Tutti ci siamo trovati nella situazione di dover fare una scelta; una scelta significa optare per qualcosa, essa
sicuramente diventa una cosa quotidiana poiché nella nostra vita siamo portati a fare delle scelte. Ma
esistono diversi tipi di scelta:

1. Quelle meccaniche che diventano quasi automatismi perché sono le scelte quotidiane, quindi non
ci accorgiamo neppure di prenderle;
2. Poi ci sono delle scelte che ci portano a un processo di riflessione, per esempio quando litighiamo
con una persona e di conseguenza dobbiamo riflettere su quello che dobbiamo fare e come
comportarci, un altro esempio è la scelta dell’università.

Dunque quali sono le emozioni, le sensazioni che proviamo quando ci troviamo di fronte ad una scelta?
Ovviamente dipende anche da che tipo di scelta è, ma sicuramente nel momento in cui devo prendere una
decisione innesco un processo di riflessione. Dipende però anche da come una persona è caratterialmente
perché una può essere più impulsiva, quindi sceglie senza pensarci, o più riflessiva quindi impiega tempo a
fare una scelta.

Quando parliamo di scelta riflessiva, possiamo citare un aneddoto: spesso diciamo che prendere
tempo significa che non abbiamo chiara la situazione, ma in realtà prendere tempo è importante anche
perché la situazione può cambiare e di conseguenza la scelta sarà diversa.

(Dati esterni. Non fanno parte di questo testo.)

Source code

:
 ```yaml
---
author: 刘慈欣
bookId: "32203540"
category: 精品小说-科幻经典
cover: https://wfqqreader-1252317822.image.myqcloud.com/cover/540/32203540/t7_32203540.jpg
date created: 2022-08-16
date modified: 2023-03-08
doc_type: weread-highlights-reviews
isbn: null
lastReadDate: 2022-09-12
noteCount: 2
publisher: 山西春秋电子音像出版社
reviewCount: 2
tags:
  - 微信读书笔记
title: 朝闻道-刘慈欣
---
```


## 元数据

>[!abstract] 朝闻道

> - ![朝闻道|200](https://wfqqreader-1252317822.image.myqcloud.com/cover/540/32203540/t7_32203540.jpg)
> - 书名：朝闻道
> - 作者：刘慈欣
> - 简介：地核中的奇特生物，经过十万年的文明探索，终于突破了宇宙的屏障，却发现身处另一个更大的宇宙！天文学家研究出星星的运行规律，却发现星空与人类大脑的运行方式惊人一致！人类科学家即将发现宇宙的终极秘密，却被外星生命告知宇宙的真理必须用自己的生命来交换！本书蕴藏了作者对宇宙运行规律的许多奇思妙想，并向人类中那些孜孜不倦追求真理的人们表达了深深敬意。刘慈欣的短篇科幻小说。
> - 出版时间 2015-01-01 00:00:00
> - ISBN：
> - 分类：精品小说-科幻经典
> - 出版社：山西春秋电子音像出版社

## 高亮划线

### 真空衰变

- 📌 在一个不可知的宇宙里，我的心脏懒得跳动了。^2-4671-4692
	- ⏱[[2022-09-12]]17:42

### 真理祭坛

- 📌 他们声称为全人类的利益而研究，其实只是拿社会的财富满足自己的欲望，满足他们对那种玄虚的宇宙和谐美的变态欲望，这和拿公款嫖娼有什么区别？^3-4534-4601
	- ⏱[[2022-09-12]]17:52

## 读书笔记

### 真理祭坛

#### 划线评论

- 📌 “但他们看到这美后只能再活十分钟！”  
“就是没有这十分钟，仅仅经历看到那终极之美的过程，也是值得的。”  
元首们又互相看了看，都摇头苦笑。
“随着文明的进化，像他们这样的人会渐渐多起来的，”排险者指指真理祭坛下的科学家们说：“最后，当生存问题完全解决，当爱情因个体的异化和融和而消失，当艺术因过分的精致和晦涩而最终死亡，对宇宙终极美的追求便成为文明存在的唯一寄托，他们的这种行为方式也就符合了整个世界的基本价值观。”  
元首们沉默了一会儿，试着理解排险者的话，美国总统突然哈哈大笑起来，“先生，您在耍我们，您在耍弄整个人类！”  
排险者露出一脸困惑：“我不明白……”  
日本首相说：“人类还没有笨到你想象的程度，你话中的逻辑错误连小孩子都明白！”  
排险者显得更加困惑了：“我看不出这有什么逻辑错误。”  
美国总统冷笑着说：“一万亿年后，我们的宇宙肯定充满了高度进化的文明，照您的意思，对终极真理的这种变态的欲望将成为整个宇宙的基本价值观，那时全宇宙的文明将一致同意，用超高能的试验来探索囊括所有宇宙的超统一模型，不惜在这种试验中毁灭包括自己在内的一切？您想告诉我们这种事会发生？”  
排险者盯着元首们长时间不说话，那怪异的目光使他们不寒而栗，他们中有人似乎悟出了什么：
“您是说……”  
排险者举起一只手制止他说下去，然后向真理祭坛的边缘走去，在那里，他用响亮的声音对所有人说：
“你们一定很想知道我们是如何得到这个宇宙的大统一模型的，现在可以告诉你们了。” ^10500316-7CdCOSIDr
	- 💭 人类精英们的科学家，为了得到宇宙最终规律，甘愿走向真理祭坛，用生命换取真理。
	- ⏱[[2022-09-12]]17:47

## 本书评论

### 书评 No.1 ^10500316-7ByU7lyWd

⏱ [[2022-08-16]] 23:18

L’aneddoto racconta che vi
erano diversi prigionieri, uno di loro viene chiamato alla corte del re per chiedere la grazia; allora il re
gli propone un accordo dicendo “tra un anno ti do la grazia se tu riuscirai a far parlare il mio cavallo
bianco”. Il condannato accetta la richiesta del re, torna in prigione e i compagni di prigionia si fanno
spiegare la situazione: essi dicono che la sua sarà una morte certa perché il cavallo non parlerà mai,
allora il prigioniero risponde che nell’arco di un anno possono succedere diverse cose: può morire il
cavallo, può morire il re o può morire lui stesso.

 Søren Kierkegaard
La scelta è il tema dominante del pensiero filosofico di Søren Kierkegaard: egli nasce a Copenaghen
(quindi è un filosofo e teologo danese) il 5 maggio 1813. Il padre era un commerciante, ebbe un’educazione
severa, infatti si laureò in teologia proprio per rispettare la volontà del padre. In seguito si fidanzerà con
una donna di nome Regine Olsen (nonostante il forte amore che li lega, ci sarà la rottura di questo
fidanzamento che provocherà angoscia e dolore in entrambi; la rottura avviene perché decide di fare una
scelta di vita diversa). È considerato dagli studiosi come il punto di avvio per l’esistenzialismo (così come
Schopenhauer che infatti si interessa dell’esistenza umana) e partirà proprio dalla critica alla filosofia di
Hegel (infatti parlando di Kierkegaard e Schopenhauer ricordiamo che sono filosofi successivi al sistema
hegeliano). Il pensiero di Kierkegaard si basa sulla centralità del singolo quindi la sua analisi non è della
società ma del singolo individuo e della sua esistenza (ecco perché parliamo di scelta: indaghiamo su
quello che è il pensiero di ogni singolo individuo rispetto a quello che è il suo vissuto e il suo modo di
agire). Quindi l'importanza principale è quella del singolo, dell'individuo come singolarità ma non come
specie, e già da questo capiamo che il suo pensiero è in contrapposizione con quello di Hegel.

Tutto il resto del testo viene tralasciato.